*** Supplied information Section Begins ***

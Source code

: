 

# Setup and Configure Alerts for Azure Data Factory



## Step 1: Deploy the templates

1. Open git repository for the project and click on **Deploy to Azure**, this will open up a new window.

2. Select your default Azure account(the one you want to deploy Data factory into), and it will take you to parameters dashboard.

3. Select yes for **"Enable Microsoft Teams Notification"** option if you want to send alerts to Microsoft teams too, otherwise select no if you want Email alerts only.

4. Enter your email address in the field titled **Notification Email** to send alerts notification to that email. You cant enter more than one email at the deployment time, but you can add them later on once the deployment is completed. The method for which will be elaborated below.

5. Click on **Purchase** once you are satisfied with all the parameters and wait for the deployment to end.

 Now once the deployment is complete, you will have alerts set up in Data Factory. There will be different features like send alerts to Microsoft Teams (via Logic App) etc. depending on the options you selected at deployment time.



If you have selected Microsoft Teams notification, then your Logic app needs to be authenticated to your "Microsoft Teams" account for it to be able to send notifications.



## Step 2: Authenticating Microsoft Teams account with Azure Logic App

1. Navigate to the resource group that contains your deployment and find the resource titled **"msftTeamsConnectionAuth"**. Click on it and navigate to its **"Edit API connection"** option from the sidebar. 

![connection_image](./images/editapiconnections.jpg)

*** Supplied information Section Ends ***
*** Supplied information Section Begins ***

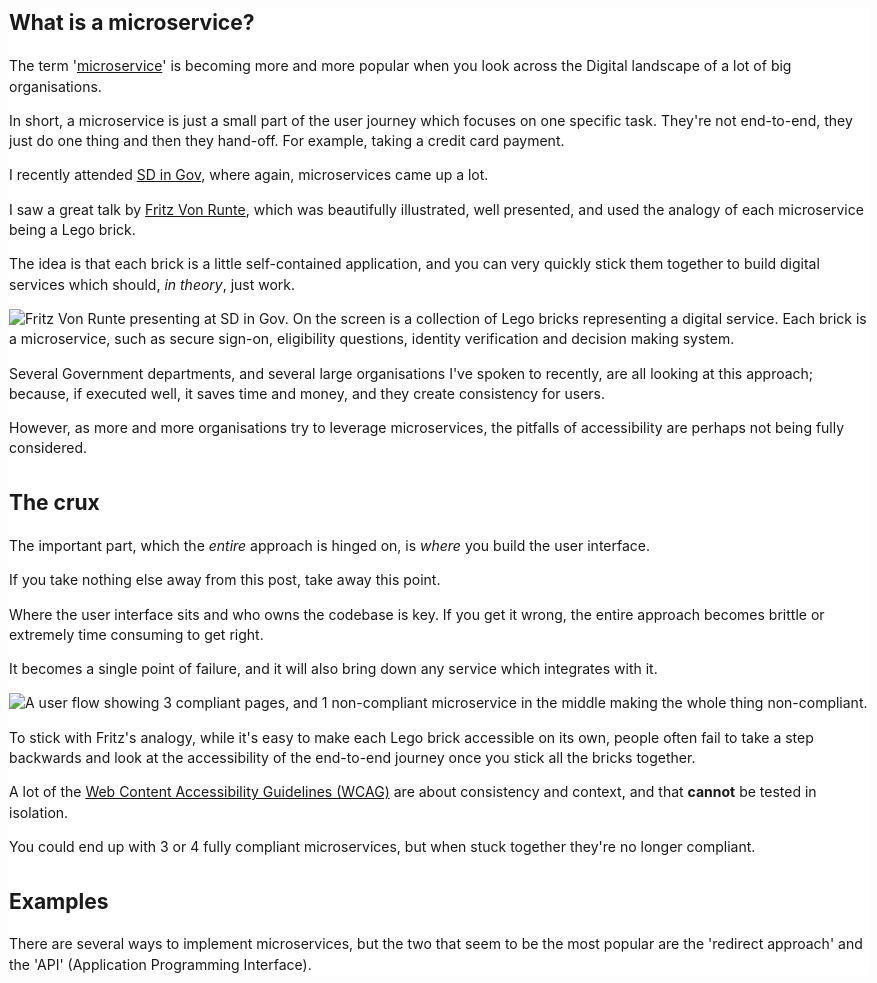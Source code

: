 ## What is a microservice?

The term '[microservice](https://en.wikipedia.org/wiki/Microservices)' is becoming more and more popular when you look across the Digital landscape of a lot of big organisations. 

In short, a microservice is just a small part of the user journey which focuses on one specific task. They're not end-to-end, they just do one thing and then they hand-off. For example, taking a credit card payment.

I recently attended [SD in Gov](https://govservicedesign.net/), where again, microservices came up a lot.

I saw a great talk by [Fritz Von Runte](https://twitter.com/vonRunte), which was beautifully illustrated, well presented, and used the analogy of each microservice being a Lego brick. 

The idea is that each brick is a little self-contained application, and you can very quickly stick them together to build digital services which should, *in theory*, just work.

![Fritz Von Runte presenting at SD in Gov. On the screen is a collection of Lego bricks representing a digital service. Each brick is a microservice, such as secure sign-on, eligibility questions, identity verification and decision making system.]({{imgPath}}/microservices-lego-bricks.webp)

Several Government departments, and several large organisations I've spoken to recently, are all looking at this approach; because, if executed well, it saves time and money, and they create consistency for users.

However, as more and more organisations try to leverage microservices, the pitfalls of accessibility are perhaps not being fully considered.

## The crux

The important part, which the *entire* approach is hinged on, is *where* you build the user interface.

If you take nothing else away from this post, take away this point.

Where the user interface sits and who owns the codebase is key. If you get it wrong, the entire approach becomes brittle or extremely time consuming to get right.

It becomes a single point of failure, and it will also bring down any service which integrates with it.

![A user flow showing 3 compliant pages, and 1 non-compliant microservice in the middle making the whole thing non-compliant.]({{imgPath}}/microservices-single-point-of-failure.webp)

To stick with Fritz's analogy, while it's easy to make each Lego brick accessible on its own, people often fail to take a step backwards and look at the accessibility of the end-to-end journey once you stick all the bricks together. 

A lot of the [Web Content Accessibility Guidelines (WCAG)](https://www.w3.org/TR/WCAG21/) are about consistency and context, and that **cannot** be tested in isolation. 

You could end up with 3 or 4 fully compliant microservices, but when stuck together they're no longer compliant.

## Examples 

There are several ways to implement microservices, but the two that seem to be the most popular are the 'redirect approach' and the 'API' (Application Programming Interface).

*** Supplied information Section Ends ***

### Description of the task
The word "that" appears in how many lines of the records? Give the number only.

### Answer
5